_WHAT IS EXPECTED:_
Type out the records that follow, exactly as given.

_Stored entries:_
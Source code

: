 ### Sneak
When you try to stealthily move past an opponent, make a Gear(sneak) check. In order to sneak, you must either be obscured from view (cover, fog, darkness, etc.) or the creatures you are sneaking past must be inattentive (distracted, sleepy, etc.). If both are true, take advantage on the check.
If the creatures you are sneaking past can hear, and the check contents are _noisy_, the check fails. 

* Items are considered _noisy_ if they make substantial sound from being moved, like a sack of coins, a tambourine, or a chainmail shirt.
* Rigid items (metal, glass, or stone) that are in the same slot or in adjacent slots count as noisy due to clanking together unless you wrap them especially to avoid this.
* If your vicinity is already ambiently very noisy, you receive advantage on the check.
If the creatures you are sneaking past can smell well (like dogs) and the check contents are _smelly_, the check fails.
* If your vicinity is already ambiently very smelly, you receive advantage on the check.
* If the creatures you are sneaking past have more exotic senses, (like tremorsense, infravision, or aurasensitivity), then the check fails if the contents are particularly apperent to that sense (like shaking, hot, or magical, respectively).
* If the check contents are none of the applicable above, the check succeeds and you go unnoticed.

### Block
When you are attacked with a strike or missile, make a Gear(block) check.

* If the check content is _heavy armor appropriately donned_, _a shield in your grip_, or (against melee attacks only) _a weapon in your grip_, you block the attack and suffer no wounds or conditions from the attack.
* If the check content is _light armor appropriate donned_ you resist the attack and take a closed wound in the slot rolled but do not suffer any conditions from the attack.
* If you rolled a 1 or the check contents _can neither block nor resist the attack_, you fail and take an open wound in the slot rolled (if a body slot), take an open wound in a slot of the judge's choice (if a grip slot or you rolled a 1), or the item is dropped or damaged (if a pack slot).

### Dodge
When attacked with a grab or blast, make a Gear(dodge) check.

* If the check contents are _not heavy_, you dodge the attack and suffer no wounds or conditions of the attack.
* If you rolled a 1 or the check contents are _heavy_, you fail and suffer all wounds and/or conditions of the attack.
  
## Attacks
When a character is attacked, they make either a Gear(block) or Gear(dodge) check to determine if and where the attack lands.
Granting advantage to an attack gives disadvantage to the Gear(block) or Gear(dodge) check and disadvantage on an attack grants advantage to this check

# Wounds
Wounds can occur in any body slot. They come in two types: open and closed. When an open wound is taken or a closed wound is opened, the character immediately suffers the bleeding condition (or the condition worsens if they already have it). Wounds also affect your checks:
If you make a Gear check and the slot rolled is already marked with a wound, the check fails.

_ANSWER SPACE:_
Source code

: ### Sneak
When you try to stealthily move past an opponent, make a Gear(sneak) check. In order to sneak, you must either be obscured from view (cover, fog, darkness, etc.) or the creatures you are sneaking past must be inattentive (distracted, sleepy, etc.). If both are true, take advantage on the check.
If the creatures you are sneaking past can hear, and the check contents are _noisy_, the check fails. 

* Items are considered _noisy_ if they make substantial sound from being moved, like a sack of coins, a tambourine, or a chainmail shirt.
* Rigid items (metal, glass, or stone) that are in the same slot or in adjacent slots count as noisy due to clanking together unless you wrap them especially to avoid this.
* If your vicinity is already ambiently very noisy, you receive advantage on the check.
If the creatures you are sneaking past can smell well (like dogs) and the check contents are _smelly_, the check fails.
* If your vicinity is already ambiently very smelly, you receive advantage on the check.
* If the creatures you are sneaking past have more exotic senses, (like tremorsense, infravision, or aurasensitivity), then the check fails if the contents are particularly apperent to that sense (like shaking, hot, or magical, respectively).
* If the check contents are none of the applicable above, the check succeeds and you go unnoticed.

### Block
When you are attacked with a strike or missile, make a Gear(block) check.

* If the check content is _heavy armor appropriately donned_, _a shield in your grip_, or (against melee attacks only) _a weapon in your grip_, you block the attack and suffer no wounds or conditions from the attack.
* If the check content is _light armor appropriate donned_ you resist the attack and take a closed wound in the slot rolled but do not suffer any conditions from the attack.
* If you rolled a 1 or the check contents _can neither block nor resist the attack_, you fail and take an open wound in the slot rolled (if a body slot), take an open wound in a slot of the judge's choice (if a grip slot or you rolled a 1), or the item is dropped or damaged (if a pack slot).

### Dodge
When attacked with a grab or blast, make a Gear(dodge) check.

* If the check contents are _not heavy_, you dodge the attack and suffer no wounds or conditions of the attack.
* If you rolled a 1 or the check contents are _heavy_, you fail and suffer all wounds and/or conditions of the attack.
  
## Attacks
When a character is attacked, they make either a Gear(block) or Gear(dodge) check to determine if and where the attack lands.
Granting advantage to an attack gives disadvantage to the Gear(block) or Gear(dodge) check and disadvantage on an attack grants advantage to this check

# Wounds
Wounds can occur in any body slot. They come in two types: open and closed. When an open wound is taken or a closed wound is opened, the character immediately suffers the bleeding condition (or the condition worsens if they already have it). Wounds also affect your checks:
If you make a Gear check and the slot rolled is already marked with a wound, the check fails.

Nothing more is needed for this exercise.